**Exercise brief:** Which lines below contain "gerätespezifische"? Pull them out.

___ Provided data

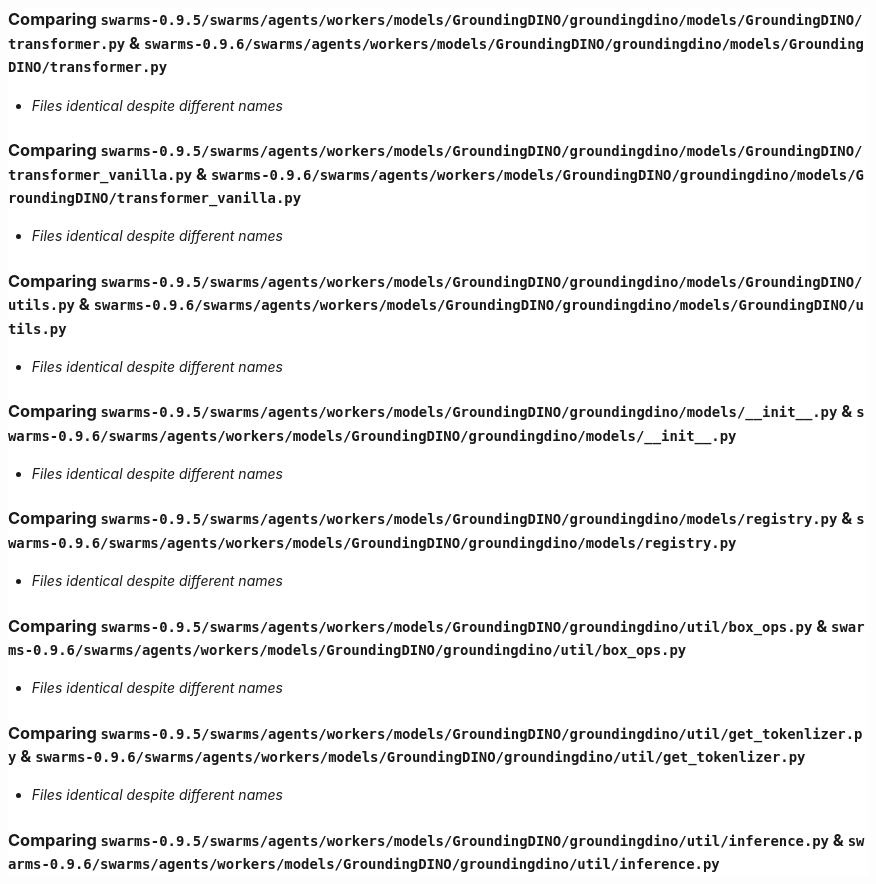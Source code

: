 ### Comparing `swarms-0.9.5/swarms/agents/workers/models/GroundingDINO/groundingdino/models/GroundingDINO/transformer.py` & `swarms-0.9.6/swarms/agents/workers/models/GroundingDINO/groundingdino/models/GroundingDINO/transformer.py`

 * *Files identical despite different names*

### Comparing `swarms-0.9.5/swarms/agents/workers/models/GroundingDINO/groundingdino/models/GroundingDINO/transformer_vanilla.py` & `swarms-0.9.6/swarms/agents/workers/models/GroundingDINO/groundingdino/models/GroundingDINO/transformer_vanilla.py`

 * *Files identical despite different names*

### Comparing `swarms-0.9.5/swarms/agents/workers/models/GroundingDINO/groundingdino/models/GroundingDINO/utils.py` & `swarms-0.9.6/swarms/agents/workers/models/GroundingDINO/groundingdino/models/GroundingDINO/utils.py`

 * *Files identical despite different names*

### Comparing `swarms-0.9.5/swarms/agents/workers/models/GroundingDINO/groundingdino/models/__init__.py` & `swarms-0.9.6/swarms/agents/workers/models/GroundingDINO/groundingdino/models/__init__.py`

 * *Files identical despite different names*

### Comparing `swarms-0.9.5/swarms/agents/workers/models/GroundingDINO/groundingdino/models/registry.py` & `swarms-0.9.6/swarms/agents/workers/models/GroundingDINO/groundingdino/models/registry.py`

 * *Files identical despite different names*

### Comparing `swarms-0.9.5/swarms/agents/workers/models/GroundingDINO/groundingdino/util/box_ops.py` & `swarms-0.9.6/swarms/agents/workers/models/GroundingDINO/groundingdino/util/box_ops.py`

 * *Files identical despite different names*

### Comparing `swarms-0.9.5/swarms/agents/workers/models/GroundingDINO/groundingdino/util/get_tokenlizer.py` & `swarms-0.9.6/swarms/agents/workers/models/GroundingDINO/groundingdino/util/get_tokenlizer.py`

 * *Files identical despite different names*

### Comparing `swarms-0.9.5/swarms/agents/workers/models/GroundingDINO/groundingdino/util/inference.py` & `swarms-0.9.6/swarms/agents/workers/models/GroundingDINO/groundingdino/util/inference.py`
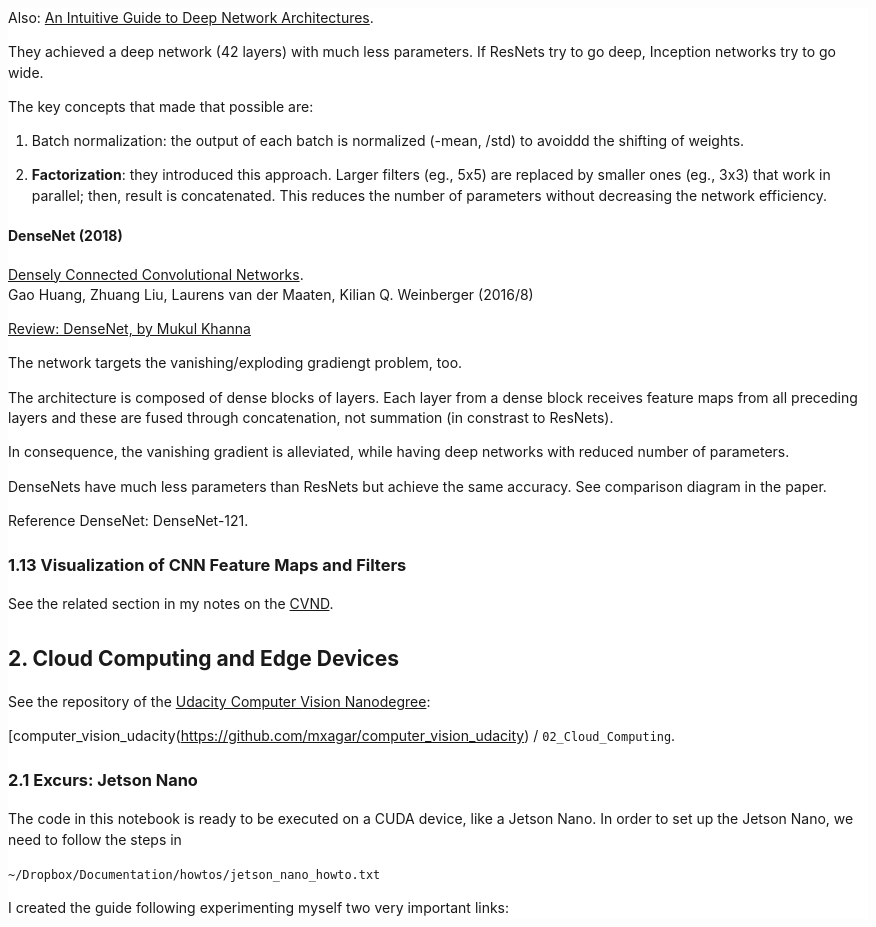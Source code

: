Also: [An Intuitive Guide to Deep Network Architectures](https://towardsdatascience.com/an-intuitive-guide-to-deep-network-architectures-65fdc477db41).

They achieved a deep network (42 layers) with much less parameters. If ResNets try to go deep, Inception networks try to go wide.

The key concepts that made that possible are:

1. Batch normalization: the output of each batch is normalized (-mean, /std) to avoiddd the shifting of weights.

2. **Factorization**: they introduced this approach. Larger filters (eg., 5x5) are replaced by smaller ones (eg., 3x3) that work in parallel; then, result is concatenated. This reduces the number of parameters without decreasing the network efficiency.

#### DenseNet (2018)

[Densely Connected Convolutional Networks](https://arxiv.org/abs/1608.06993).  
Gao Huang, Zhuang Liu, Laurens van der Maaten, Kilian Q. Weinberger (2016/8)  

[Review: DenseNet, by Mukul Khanna](https://medium.com/towards-data-science/paper-review-densenet-densely-connected-convolutional-networks-acf9065dfefb)

The network targets the vanishing/exploding gradiengt problem, too.

The architecture is composed of dense blocks of layers. Each layer from a dense block receives feature maps from all preceding layers and these are fused through concatenation, not summation (in constrast to ResNets).

In consequence, the vanishing gradient is alleviated, while having deep networks with reduced number of parameters.

DenseNets have much less parameters than ResNets but achieve the same accuracy. See comparison diagram in the paper.

Reference DenseNet: DenseNet-121.

### 1.13 Visualization of CNN Feature Maps and Filters

See the related section in my notes on the [CVND](https://github.com/mxagar/computer_vision_udacity).


## 2. Cloud Computing and Edge Devices

See the repository of the [Udacity Computer Vision Nanodegree](https://www.udacity.com/course/computer-vision-nanodegree--nd891):

[computer_vision_udacity(https://github.com/mxagar/computer_vision_udacity) / `02_Cloud_Computing`.

### 2.1 Excurs: Jetson Nano

The code in this notebook is ready to be executed on a CUDA device, like a Jetson Nano. In order to set up the Jetson Nano, we need to follow the steps in 

    ~/Dropbox/Documentation/howtos/jetson_nano_howto.txt

I created the guide following experimenting myself two very important links:
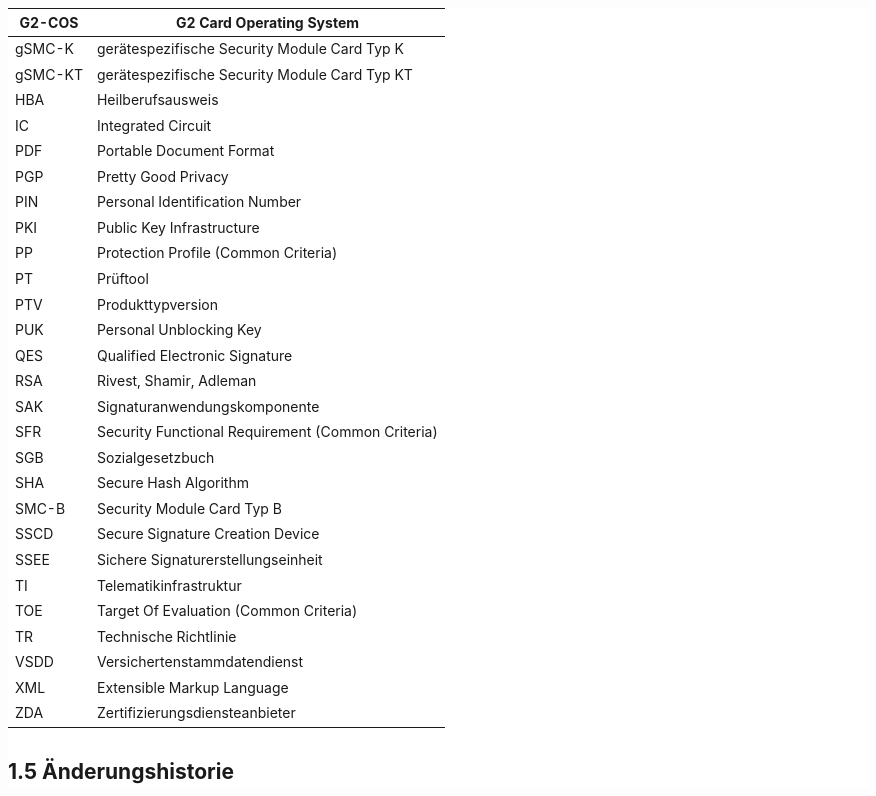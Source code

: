 | G2-COS  | G2 Card Operating System                          |
|---------|---------------------------------------------------|
| gSMC-K  | gerätespezifische Security Module Card Typ K      |
| gSMC-KT | gerätespezifische Security Module Card Typ KT     |
| HBA     | Heilberufsausweis                                 |
| IC      | Integrated Circuit                                |
| PDF     | Portable Document Format                          |
| PGP     | Pretty Good Privacy                               |
| PIN     | Personal Identification Number                    |
| PKI     | Public Key Infrastructure                         |
| PP      | Protection Profile (Common Criteria)              |
| PT      | Prüftool                                          |
| PTV     | Produkttypversion                                 |
| PUK     | Personal Unblocking Key                           |
| QES     | Qualified Electronic Signature                    |
| RSA     | Rivest, Shamir, Adleman                           |
| SAK     | Signaturanwendungskomponente                      |
| SFR     | Security Functional Requirement (Common Criteria) |
| SGB     | Sozialgesetzbuch                                  |
| SHA     | Secure Hash Algorithm                             |
| SMC-B   | Security Module Card Typ B                        |
| SSCD    | Secure Signature Creation Device                  |
| SSEE    | Sichere Signaturerstellungseinheit                |
| TI      | Telematikinfrastruktur                            |
| TOE     | Target Of Evaluation (Common Criteria)            |
| TR      | Technische Richtlinie                             |
| VSDD    | Versichertenstammdatendienst                      |
| XML     | Extensible Markup Language                        |
| ZDA     | Zertifizierungsdiensteanbieter                    |

## **1.5 Änderungshistorie**
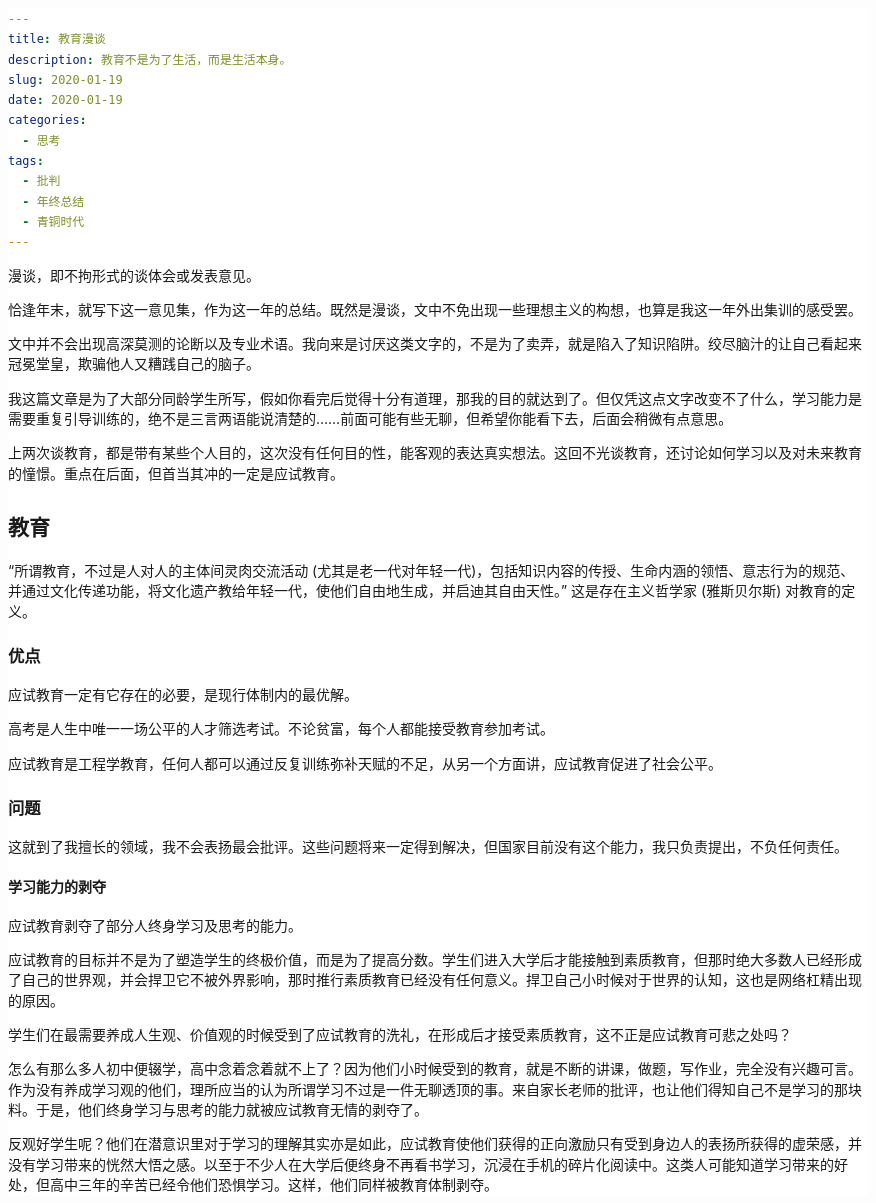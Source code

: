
 ```yaml
---
title: 教育漫谈
description: 教育不是为了生活，而是生活本身。
slug: 2020-01-19
date: 2020-01-19
categories:
  - 思考
tags:
  - 批判
  - 年终总结
  - 青铜时代
---
```


漫谈，即不拘形式的谈体会或发表意见。

恰逢年末，就写下这一意见集，作为这一年的总结。既然是漫谈，文中不免出现一些理想主义的构想，也算是我这一年外出集训的感受罢。

文中并不会出现高深莫测的论断以及专业术语。我向来是讨厌这类文字的，不是为了卖弄，就是陷入了知识陷阱。绞尽脑汁的让自己看起来冠冕堂皇，欺骗他人又糟践自己的脑子。

我这篇文章是为了大部分同龄学生所写，假如你看完后觉得十分有道理，那我的目的就达到了。但仅凭这点文字改变不了什么，学习能力是需要重复引导训练的，绝不是三言两语能说清楚的……前面可能有些无聊，但希望你能看下去，后面会稍微有点意思。

上两次谈教育，都是带有某些个人目的，这次没有任何目的性，能客观的表达真实想法。这回不光谈教育，还讨论如何学习以及对未来教育的憧憬。重点在后面，但首当其冲的一定是应试教育。

## 教育

“所谓教育，不过是人对人的主体间灵肉交流活动 (尤其是老一代对年轻一代)，包括知识内容的传授、生命内涵的领悟、意志行为的规范、并通过文化传递功能，将文化遗产教给年轻一代，使他们自由地生成，并启迪其自由天性。” 这是存在主义哲学家 (雅斯贝尔斯) 对教育的定义。

### 优点

应试教育一定有它存在的必要，是现行体制内的最优解。

高考是人生中唯一一场公平的人才筛选考试。不论贫富，每个人都能接受教育参加考试。

应试教育是工程学教育，任何人都可以通过反复训练弥补天赋的不足，从另一个方面讲，应试教育促进了社会公平。

### 问题

这就到了我擅长的领域，我不会表扬最会批评。这些问题将来一定得到解决，但国家目前没有这个能力，我只负责提出，不负任何责任。

#### 学习能力的剥夺

应试教育剥夺了部分人终身学习及思考的能力。

应试教育的目标并不是为了塑造学生的终极价值，而是为了提高分数。学生们进入大学后才能接触到素质教育，但那时绝大多数人已经形成了自己的世界观，并会捍卫它不被外界影响，那时推行素质教育已经没有任何意义。捍卫自己小时候对于世界的认知，这也是网络杠精出现的原因。

学生们在最需要养成人生观、价值观的时候受到了应试教育的洗礼，在形成后才接受素质教育，这不正是应试教育可悲之处吗？

怎么有那么多人初中便辍学，高中念着念着就不上了？因为他们小时候受到的教育，就是不断的讲课，做题，写作业，完全没有兴趣可言。作为没有养成学习观的他们，理所应当的认为所谓学习不过是一件无聊透顶的事。来自家长老师的批评，也让他们得知自己不是学习的那块料。于是，他们终身学习与思考的能力就被应试教育无情的剥夺了。

反观好学生呢？他们在潜意识里对于学习的理解其实亦是如此，应试教育使他们获得的正向激励只有受到身边人的表扬所获得的虚荣感，并没有学习带来的恍然大悟之感。以至于不少人在大学后便终身不再看书学习，沉浸在手机的碎片化阅读中。这类人可能知道学习带来的好处，但高中三年的辛苦已经令他们恐惧学习。这样，他们同样被教育体制剥夺。

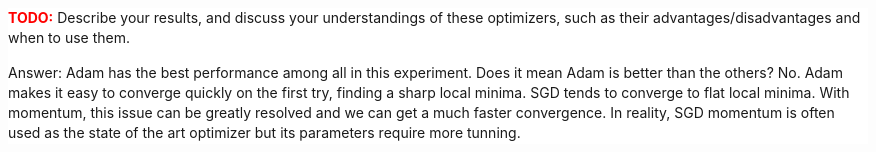 
<span style="color:red">__TODO:__</span> Describe your results, and discuss your understandings of these optimizers, such as their advantages/disadvantages and when to use them.

Answer: Adam has the best performance among all in this experiment. Does it mean Adam is better than the others? No. Adam makes it easy to converge quickly on the first try, finding a sharp local minima. SGD tends to converge to flat local minima. With momentum, this issue can be greatly resolved and we can get a much faster convergence. In reality, SGD momentum is often used as the state of the art optimizer but its parameters require more tunning.
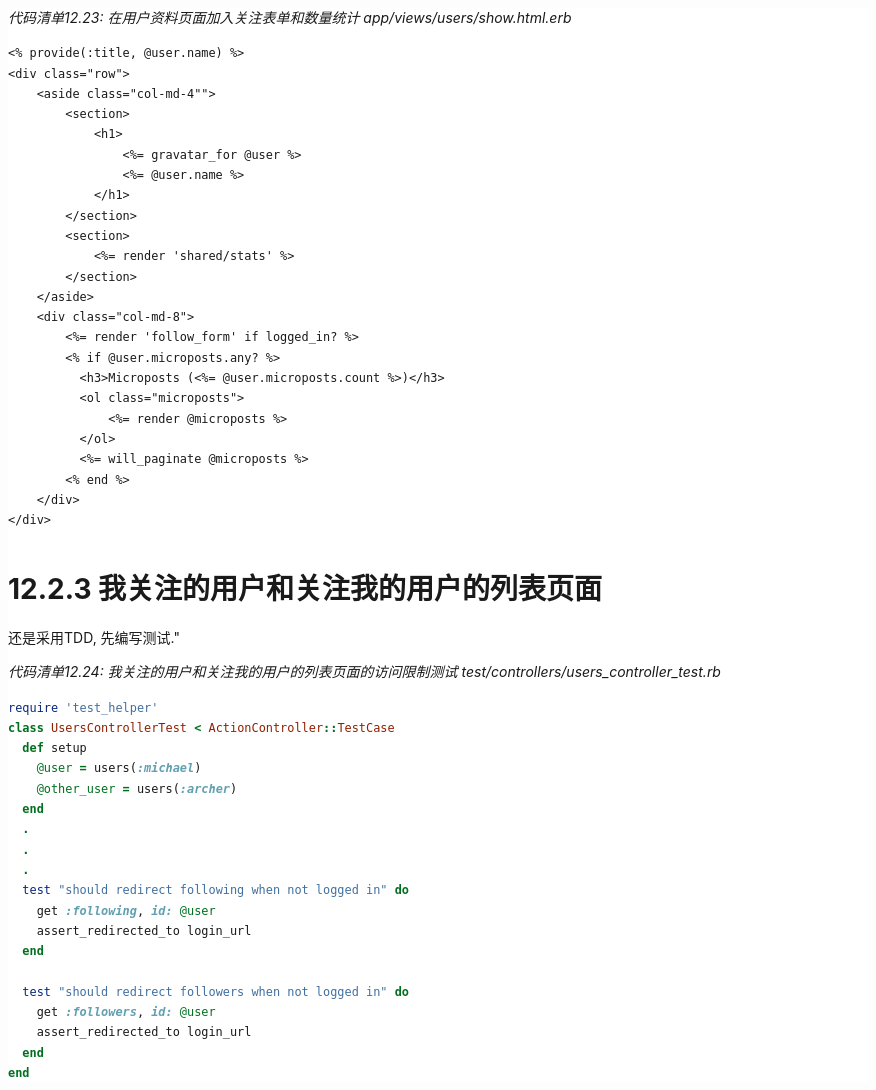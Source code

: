 
_代码清单12.23: 在用户资料页面加入关注表单和数量统计 app/views/users/show.html.erb_


``` html+erb
<% provide(:title, @user.name) %>
<div class="row">
    <aside class="col-md-4"">
        <section>
            <h1>
                <%= gravatar_for @user %>
                <%= @user.name %>
            </h1>
        </section>
        <section>
            <%= render 'shared/stats' %>
        </section>
    </aside>
    <div class="col-md-8">
        <%= render 'follow_form' if logged_in? %>
        <% if @user.microposts.any? %>
          <h3>Microposts (<%= @user.microposts.count %>)</h3>
          <ol class="microposts">
              <%= render @microposts %>
          </ol>
          <%= will_paginate @microposts %>
        <% end %>
    </div>
</div>
```



# 12.2.3 我关注的用户和关注我的用户的列表页面

还是采用TDD, 先编写测试."

_代码清单12.24: 我关注的用户和关注我的用户的列表页面的访问限制测试 test/controllers/users\_controller\_test.rb_

``` ruby
require 'test_helper'
class UsersControllerTest < ActionController::TestCase
  def setup
    @user = users(:michael)
    @other_user = users(:archer)
  end
  .
  .
  .
  test "should redirect following when not logged in" do
    get :following, id: @user
    assert_redirected_to login_url
  end

  test "should redirect followers when not logged in" do
    get :followers, id: @user
    assert_redirected_to login_url
  end
end
```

______

**The answer:**
| gSMC-K  | gerätespezifische Security Module Card Typ K      |
| gSMC-KT | gerätespezifische Security Module Card Typ KT     |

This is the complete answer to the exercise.